Tuesday, June 21, 2011

Mary Bowen Brown

Mary M. Bowen was the youngest child of William Bowen and Rebecca Wesson.    She was born on January 5, 1847 in Tennessee while her parents were enroute from Cleveland County, North Carolina to Itawamba County, Mississippi.  In January 1866, Mary married Thomas Jefferson Brown, son of J. William and Sarah Brown.  The 1880 census finds the couple living next to her parents, but by the turn of the century the couple had moved to Arkansas.

1880 Census
Itawamba County, Mississippi
5th Supervisors District
Living next to her parents, William and Rebecca Bowen
Thomas Brown 38 AL AL AL farmer
Mary Brown 33 TN VA AL
William Brown 13 MS
Sarah Brown 10 MS
George Brown 7 MS
James Brown 4 MS
Mary F. Brown 1 MS

1900 Census
St. Francis County, Arkansas
Telico township
Thomas J Brown 56 AL AL AL farmer,born Dec 1843, married 35 yrs
Mary M Brown 53 TN VA NC, born Jan 1847, 7 children, 6 living
James D Brown 24 MS AL TN, born May 1876, farm laborer
Mary F Brown 20 20 MS AL TN, born June 1879
Lillie B Brown 16 16 MS AL TN, born Feb 1884
Clifford O Brown 13 MS AL TN, born Oct 1886
Summer M Blalock 48 GA GA GA, boarder with family, born Nov 1851, schoolteacher


A great-granddaughter of Thomas and Mary Brown shared this photograph of Mary Bowen Brown with me, and she indicated that her great-grandparents left Itawamba County in 1891, via a covered wagon train, for Caldwell, a small railroad town north of Forrest City in St. Francis County, Arkansas.

Records for Mt.

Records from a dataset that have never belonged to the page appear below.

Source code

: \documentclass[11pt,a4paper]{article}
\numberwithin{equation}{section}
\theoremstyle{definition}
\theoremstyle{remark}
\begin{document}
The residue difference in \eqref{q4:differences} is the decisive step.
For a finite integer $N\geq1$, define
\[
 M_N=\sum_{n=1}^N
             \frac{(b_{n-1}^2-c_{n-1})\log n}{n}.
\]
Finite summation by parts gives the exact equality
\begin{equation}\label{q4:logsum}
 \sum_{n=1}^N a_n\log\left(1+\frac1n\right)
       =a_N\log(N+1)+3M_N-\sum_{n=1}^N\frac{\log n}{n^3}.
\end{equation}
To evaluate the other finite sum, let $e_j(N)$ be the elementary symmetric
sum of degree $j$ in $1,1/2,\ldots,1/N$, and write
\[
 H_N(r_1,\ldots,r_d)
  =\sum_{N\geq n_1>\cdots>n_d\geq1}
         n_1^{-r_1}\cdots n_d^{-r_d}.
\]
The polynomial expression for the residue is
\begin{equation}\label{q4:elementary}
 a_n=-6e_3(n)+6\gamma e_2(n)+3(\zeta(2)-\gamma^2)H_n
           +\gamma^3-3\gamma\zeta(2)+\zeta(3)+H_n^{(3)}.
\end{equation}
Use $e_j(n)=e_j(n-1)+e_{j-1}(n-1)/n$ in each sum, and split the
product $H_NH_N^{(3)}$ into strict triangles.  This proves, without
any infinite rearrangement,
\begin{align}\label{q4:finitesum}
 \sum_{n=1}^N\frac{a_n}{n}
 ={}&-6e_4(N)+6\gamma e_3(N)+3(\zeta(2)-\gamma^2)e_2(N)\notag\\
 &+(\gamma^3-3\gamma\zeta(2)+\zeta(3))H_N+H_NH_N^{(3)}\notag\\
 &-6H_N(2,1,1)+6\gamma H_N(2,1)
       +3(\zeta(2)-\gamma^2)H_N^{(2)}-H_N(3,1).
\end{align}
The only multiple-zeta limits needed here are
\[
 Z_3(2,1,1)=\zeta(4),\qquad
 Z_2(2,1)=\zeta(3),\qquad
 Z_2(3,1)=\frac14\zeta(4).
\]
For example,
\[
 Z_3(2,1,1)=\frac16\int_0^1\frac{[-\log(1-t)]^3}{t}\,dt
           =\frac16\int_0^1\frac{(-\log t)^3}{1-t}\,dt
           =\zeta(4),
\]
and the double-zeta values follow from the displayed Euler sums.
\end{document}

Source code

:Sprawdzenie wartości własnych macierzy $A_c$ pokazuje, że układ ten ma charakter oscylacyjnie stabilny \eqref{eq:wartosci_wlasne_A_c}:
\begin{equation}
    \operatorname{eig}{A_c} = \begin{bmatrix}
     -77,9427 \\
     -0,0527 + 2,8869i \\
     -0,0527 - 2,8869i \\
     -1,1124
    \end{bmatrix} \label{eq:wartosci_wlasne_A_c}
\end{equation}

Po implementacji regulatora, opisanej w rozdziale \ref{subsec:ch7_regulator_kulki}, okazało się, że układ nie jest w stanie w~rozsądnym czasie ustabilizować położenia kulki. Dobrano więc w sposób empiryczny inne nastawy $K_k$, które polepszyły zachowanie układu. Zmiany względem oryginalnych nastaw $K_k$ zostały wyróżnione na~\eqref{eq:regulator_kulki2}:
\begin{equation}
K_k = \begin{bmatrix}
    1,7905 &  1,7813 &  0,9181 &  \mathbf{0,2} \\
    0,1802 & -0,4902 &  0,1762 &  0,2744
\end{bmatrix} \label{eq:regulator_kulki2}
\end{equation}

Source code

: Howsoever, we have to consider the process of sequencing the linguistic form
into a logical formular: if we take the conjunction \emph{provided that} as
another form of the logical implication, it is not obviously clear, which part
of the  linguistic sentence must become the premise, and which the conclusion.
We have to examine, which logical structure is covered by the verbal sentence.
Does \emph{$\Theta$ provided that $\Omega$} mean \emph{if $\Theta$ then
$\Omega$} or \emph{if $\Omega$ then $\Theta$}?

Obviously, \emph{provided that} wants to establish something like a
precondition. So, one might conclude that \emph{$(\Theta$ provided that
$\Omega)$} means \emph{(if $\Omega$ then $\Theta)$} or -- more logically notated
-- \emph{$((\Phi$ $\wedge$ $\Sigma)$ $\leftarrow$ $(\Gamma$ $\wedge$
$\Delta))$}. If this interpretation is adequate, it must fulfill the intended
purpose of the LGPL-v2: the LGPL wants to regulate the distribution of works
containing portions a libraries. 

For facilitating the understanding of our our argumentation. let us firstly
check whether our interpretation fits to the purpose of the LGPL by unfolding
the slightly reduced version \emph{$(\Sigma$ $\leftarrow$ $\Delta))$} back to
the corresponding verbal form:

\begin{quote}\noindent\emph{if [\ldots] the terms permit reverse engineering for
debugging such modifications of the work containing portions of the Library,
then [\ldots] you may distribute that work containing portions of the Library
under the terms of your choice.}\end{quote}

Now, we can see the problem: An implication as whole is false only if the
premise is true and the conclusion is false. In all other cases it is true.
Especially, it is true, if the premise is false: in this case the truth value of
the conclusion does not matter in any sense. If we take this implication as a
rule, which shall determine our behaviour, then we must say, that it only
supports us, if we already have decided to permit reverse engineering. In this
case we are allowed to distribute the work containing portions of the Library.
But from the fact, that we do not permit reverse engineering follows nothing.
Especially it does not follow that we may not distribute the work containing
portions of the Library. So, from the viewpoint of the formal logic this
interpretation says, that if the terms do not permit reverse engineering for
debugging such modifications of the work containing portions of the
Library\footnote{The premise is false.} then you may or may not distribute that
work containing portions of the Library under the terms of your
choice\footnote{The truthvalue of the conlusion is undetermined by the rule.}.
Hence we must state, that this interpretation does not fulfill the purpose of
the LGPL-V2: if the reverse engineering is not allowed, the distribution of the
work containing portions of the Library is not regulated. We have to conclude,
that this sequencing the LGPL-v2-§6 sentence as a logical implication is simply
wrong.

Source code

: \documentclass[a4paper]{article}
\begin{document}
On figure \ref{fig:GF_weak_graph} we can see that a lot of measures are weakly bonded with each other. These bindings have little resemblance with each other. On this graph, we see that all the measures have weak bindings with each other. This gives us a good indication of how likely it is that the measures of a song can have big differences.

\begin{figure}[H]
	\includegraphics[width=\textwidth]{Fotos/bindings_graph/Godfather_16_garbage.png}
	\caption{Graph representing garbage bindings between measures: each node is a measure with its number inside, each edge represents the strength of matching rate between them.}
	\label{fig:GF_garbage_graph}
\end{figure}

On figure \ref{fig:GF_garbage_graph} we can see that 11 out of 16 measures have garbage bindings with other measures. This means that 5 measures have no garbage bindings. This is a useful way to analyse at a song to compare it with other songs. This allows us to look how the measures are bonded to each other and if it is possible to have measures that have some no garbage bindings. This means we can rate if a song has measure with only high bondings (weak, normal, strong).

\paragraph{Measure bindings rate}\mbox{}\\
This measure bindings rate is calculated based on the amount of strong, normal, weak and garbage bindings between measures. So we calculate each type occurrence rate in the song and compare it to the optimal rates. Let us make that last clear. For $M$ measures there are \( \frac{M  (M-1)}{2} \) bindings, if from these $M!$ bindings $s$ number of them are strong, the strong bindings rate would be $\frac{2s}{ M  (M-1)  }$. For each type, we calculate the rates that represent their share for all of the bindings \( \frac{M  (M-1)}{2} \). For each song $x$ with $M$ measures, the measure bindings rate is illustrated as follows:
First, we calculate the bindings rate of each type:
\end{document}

Pisgah Baptist Church in Itawamba County show that Thomas Brown joined the church by letter in July 1870; he was an active member, serving as a delegate many times to association meetings (early records indicate that this church was originally Primitive Baptist).   In 1883, T. J. Brown was appointed to talk to Bro. Mabe Roberts about some fighting, and was also appointed to serve as a delegate along with W. H. Bowen and J. Y. Bowen to a union meeting.  Early records indicate that Mt. Pisgah was originally a Primitive Baptist church but adopted the beliefs of Missionary Baptists around the turn of the 20th century.   Bowens, Bookouts, Webbs and Chamblees appear to be among the dominant families of the early Mt. Pisgah church.

When the family moved to Arkansas, Thomas and Mary Brown helped organize Caldwell Baptist Church of Christ ('Baptist Church of Christ' was a designation that usually meant Primitive Baptist or Hardshell Baptist beliefs).  Their names are included on the church's first membership roll dated September 1900.

A huge thanks goes out to Mary Brown Spivey who shared this information about her ancestors and Itawamba County roots.    Mary's great-grandmother, her namesake Mary, was my great-grandmother's (Queenie Victoria Clayton Davis) half-great aunt.